Your instructions —
Give back the records below exactly, omitting the pictures.

Dataset records below:

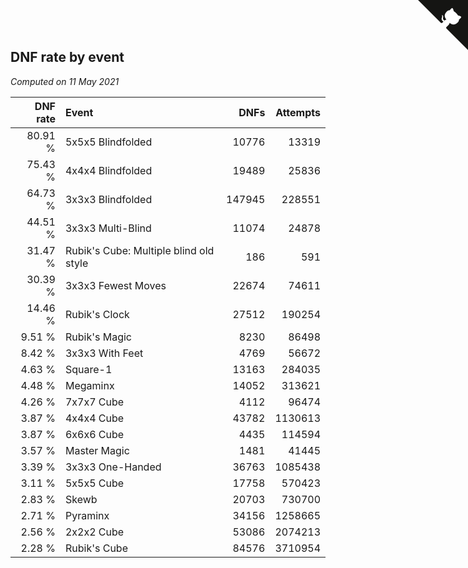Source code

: ## DNF rate by event

*Computed on 11 May 2021*

| DNF rate | Event | DNFs | Attempts |
| ---: | :--- | ---: | ---: |
| 80.91 % | 5x5x5 Blindfolded | 10776 | 13319 |
| 75.43 % | 4x4x4 Blindfolded | 19489 | 25836 |
| 64.73 % | 3x3x3 Blindfolded | 147945 | 228551 |
| 44.51 % | 3x3x3 Multi-Blind | 11074 | 24878 |
| 31.47 % | Rubik's Cube: Multiple blind old style | 186 | 591 |
| 30.39 % | 3x3x3 Fewest Moves | 22674 | 74611 |
| 14.46 % | Rubik's Clock | 27512 | 190254 |
| 9.51 % | Rubik's Magic | 8230 | 86498 |
| 8.42 % | 3x3x3 With Feet | 4769 | 56672 |
| 4.63 % | Square-1 | 13163 | 284035 |
| 4.48 % | Megaminx | 14052 | 313621 |
| 4.26 % | 7x7x7 Cube | 4112 | 96474 |
| 3.87 % | 4x4x4 Cube | 43782 | 1130613 |
| 3.87 % | 6x6x6 Cube | 4435 | 114594 |
| 3.57 % | Master Magic | 1481 | 41445 |
| 3.39 % | 3x3x3 One-Handed | 36763 | 1085438 |
| 3.11 % | 5x5x5 Cube | 17758 | 570423 |
| 2.83 % | Skewb | 20703 | 730700 |
| 2.71 % | Pyraminx | 34156 | 1258665 |
| 2.56 % | 2x2x2 Cube | 53086 | 2074213 |
| 2.28 % | Rubik's Cube | 84576 | 3710954 |


<a href="https://github.com/jonatanklosko/wca_statistics" class="github-corner" aria-label="View source on Github"><svg width="80" height="80" viewBox="0 0 250 250" style="fill:#151513; color:#fff; position: absolute; top: 0; border: 0; right: 0;" aria-hidden="true"><path d="M0,0 L115,115 L130,115 L142,142 L250,250 L250,0 Z"></path><path d="M128.3,109.0 C113.8,99.7 119.0,89.6 119.0,89.6 C122.0,82.7 120.5,78.6 120.5,78.6 C119.2,72.0 123.4,76.3 123.4,76.3 C127.3,80.9 125.5,87.3 125.5,87.3 C122.9,97.6 130.6,101.9 134.4,103.2" fill="currentColor" style="transform-origin: 130px 106px;" class="octo-arm"></path><path d="M115.0,115.0 C114.9,115.1 118.7,116.5 119.8,115.4 L133.7,101.6 C136.9,99.2 139.9,98.4 142.2,98.6 C133.8,88.0 127.5,74.4 143.8,58.0 C148.5,53.4 154.0,51.2 159.7,51.0 C160.3,49.4 163.2,43.6 171.4,40.1 C171.4,40.1 176.1,42.5 178.8,56.2 C183.1,58.6 187.2,61.8 190.9,65.4 C194.5,69.0 197.7,73.2 200.1,77.6 C213.8,80.2 216.3,84.9 216.3,84.9 C212.7,93.1 206.9,96.0 205.4,96.6 C205.1,102.4 203.0,107.8 198.3,112.5 C181.9,128.9 168.3,122.5 157.7,114.1 C157.9,116.9 156.7,120.9 152.7,124.9 L141.0,136.5 C139.8,137.7 141.6,141.9 141.8,141.8 Z" fill="currentColor" class="octo-body"></path></svg></a><style>.github-corner:hover .octo-arm{animation:octocat-wave 560ms ease-in-out}@keyframes octocat-wave{0%,100%{transform:rotate(0)}20%,60%{transform:rotate(-25deg)}40%,80%{transform:rotate(10deg)}}@media (max-width:500px){.github-corner:hover .octo-arm{animation:none}.github-corner .octo-arm{animation:octocat-wave 560ms ease-in-out}}</style>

End of Dataset records.

Result —
Source code

: ## DNF rate by event

*Computed on 11 May 2021*

| DNF rate | Event | DNFs | Attempts |
| ---: | :--- | ---: | ---: |
| 80.91 % | 5x5x5 Blindfolded | 10776 | 13319 |
| 75.43 % | 4x4x4 Blindfolded | 19489 | 25836 |
| 64.73 % | 3x3x3 Blindfolded | 147945 | 228551 |
| 44.51 % | 3x3x3 Multi-Blind | 11074 | 24878 |
| 31.47 % | Rubik's Cube: Multiple blind old style | 186 | 591 |
| 30.39 % | 3x3x3 Fewest Moves | 22674 | 74611 |
| 14.46 % | Rubik's Clock | 27512 | 190254 |
| 9.51 % | Rubik's Magic | 8230 | 86498 |
| 8.42 % | 3x3x3 With Feet | 4769 | 56672 |
| 4.63 % | Square-1 | 13163 | 284035 |
| 4.48 % | Megaminx | 14052 | 313621 |
| 4.26 % | 7x7x7 Cube | 4112 | 96474 |
| 3.87 % | 4x4x4 Cube | 43782 | 1130613 |
| 3.87 % | 6x6x6 Cube | 4435 | 114594 |
| 3.57 % | Master Magic | 1481 | 41445 |
| 3.39 % | 3x3x3 One-Handed | 36763 | 1085438 |
| 3.11 % | 5x5x5 Cube | 17758 | 570423 |
| 2.83 % | Skewb | 20703 | 730700 |
| 2.71 % | Pyraminx | 34156 | 1258665 |
| 2.56 % | 2x2x2 Cube | 53086 | 2074213 |
| 2.28 % | Rubik's Cube | 84576 | 3710954 |


<a href="https://github.com/jonatanklosko/wca_statistics" class="github-corner" aria-label="View source on Github"><svg width="80" height="80" viewBox="0 0 250 250" style="fill:#151513; color:#fff; position: absolute; top: 0; border: 0; right: 0;" aria-hidden="true"><path d="M0,0 L115,115 L130,115 L142,142 L250,250 L250,0 Z"></path><path d="M128.3,109.0 C113.8,99.7 119.0,89.6 119.0,89.6 C122.0,82.7 120.5,78.6 120.5,78.6 C119.2,72.0 123.4,76.3 123.4,76.3 C127.3,80.9 125.5,87.3 125.5,87.3 C122.9,97.6 130.6,101.9 134.4,103.2" fill="currentColor" style="transform-origin: 130px 106px;" class="octo-arm"></path><path d="M115.0,115.0 C114.9,115.1 118.7,116.5 119.8,115.4 L133.7,101.6 C136.9,99.2 139.9,98.4 142.2,98.6 C133.8,88.0 127.5,74.4 143.8,58.0 C148.5,53.4 154.0,51.2 159.7,51.0 C160.3,49.4 163.2,43.6 171.4,40.1 C171.4,40.1 176.1,42.5 178.8,56.2 C183.1,58.6 187.2,61.8 190.9,65.4 C194.5,69.0 197.7,73.2 200.1,77.6 C213.8,80.2 216.3,84.9 216.3,84.9 C212.7,93.1 206.9,96.0 205.4,96.6 C205.1,102.4 203.0,107.8 198.3,112.5 C181.9,128.9 168.3,122.5 157.7,114.1 C157.9,116.9 156.7,120.9 152.7,124.9 L141.0,136.5 C139.8,137.7 141.6,141.9 141.8,141.8 Z" fill="currentColor" class="octo-body"></path></svg></a><style>.github-corner:hover .octo-arm{animation:octocat-wave 560ms ease-in-out}@keyframes octocat-wave{0%,100%{transform:rotate(0)}20%,60%{transform:rotate(-25deg)}40%,80%{transform:rotate(10deg)}}@media (max-width:500px){.github-corner:hover .octo-arm{animation:none}.github-corner .octo-arm{animation:octocat-wave 560ms ease-in-out}}</style>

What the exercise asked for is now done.